WHAT NEEDS TO BE DONE :: Up to and including the line that holds "Spring 2017: Stat", print the data exactly from its first line; do not print the pictures.

■ ■ ■ ■ ■ ■ ■

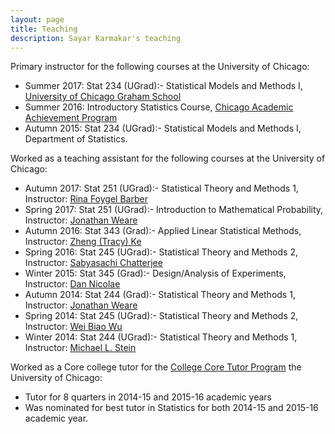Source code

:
 ```yaml
---
layout: page
title: Teaching
description: Sayar Karmakar's teaching
---
```


Primary instructor for the following courses at the University of Chicago:

* Summer 2017: Stat 234 (UGrad):- Statistical Models and Methods I, [University of Chicago Graham School](https://grahamschool.uchicago.edu/)
* Summer 2016: Introductory Statistics Course, [Chicago Academic Achievement Program](https://caap.uchicago.edu/)
* Autumn 2015: Stat 234 (UGrad):- Statistical Models and Methods I, Department of Statistics.

Worked as a teaching assistant for the following courses at the University of Chicago:

* Autumn 2017: Stat 251 (UGrad):- Statistical Theory and Methods 1, Instructor: [Rina Foygel Barber](http://galton.uchicago.edu/faculty/barber.shtml)
* Spring 2017: Stat 251 (UGrad):- Introduction to Mathematical Probability, Instructor: [Jonathan Weare](http://galton.uchicago.edu/faculty/weare.shtml)
* Autumn 2016: Stat 343 (Grad):- Applied Linear Statistical Methods, Instructor: [Zheng (Tracy) Ke](http://galton.uchicago.edu/faculty/ke.shtml)
* Spring 2016: Stat 245 (UGrad):- Statistical Theory and Methods 2, Instructor: [Sabyasachi Chatterjee](http://www.stat.uchicago.edu/~sabyasachi/)
* Winter 2015: Stat 345 (Grad):- Design/Analysis of Experiments, Instructor: [Dan Nicolae](http://galton.uchicago.edu/faculty/nicolae.shtml) 
* Autumn 2014: Stat 244 (Grad):- Statistical Theory and Methods 1, Instructor: [Jonathan Weare](http://galton.uchicago.edu/faculty/weare.shtml)
* Spring 2014: Stat 245 (UGrad):- Statistical Theory and Methods 2, Instructor: [Wei Biao Wu](http://www.stat.uchicago.edu/faculty/wu.shtml)
* Winter 2014: Stat 244 (UGrad):- Statistical Theory and Methods 1, Instructor: [Michael L. Stein](http://galton.uchicago.edu/faculty/stein.shtml)


Worked as a Core college tutor for the [College Core Tutor Program](https://core-tutors.uchicago.edu/) the University of Chicago:

* Tutor for 8 quarters in 2014-15 and 2015-16 academic years
* Was nominated for best tutor in Statistics for both 2014-15 and 2015-16 academic year.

■ ■ ■ ■ ■ ■ ■

EXERCISE RESULT ::
Source code

:
 ```yaml
---
layout: page
title: Teaching
description: Sayar Karmakar's teaching
---
```


Primary instructor for the following courses at the University of Chicago:

* Summer 2017: Stat 234 (UGrad):- Statistical Models and Methods I, [University of Chicago Graham School](https://grahamschool.uchicago.edu/)
* Summer 2016: Introductory Statistics Course, [Chicago Academic Achievement Program](https://caap.uchicago.edu/)
* Autumn 2015: Stat 234 (UGrad):- Statistical Models and Methods I, Department of Statistics.

Worked as a teaching assistant for the following courses at the University of Chicago:

* Autumn 2017: Stat 251 (UGrad):- Statistical Theory and Methods 1, Instructor: [Rina Foygel Barber](http://galton.uchicago.edu/faculty/barber.shtml)
* Spring 2017: Stat 251 (UGrad):- Introduction to Mathematical Probability, Instructor: [Jonathan Weare](http://galton.uchicago.edu/faculty/weare.shtml)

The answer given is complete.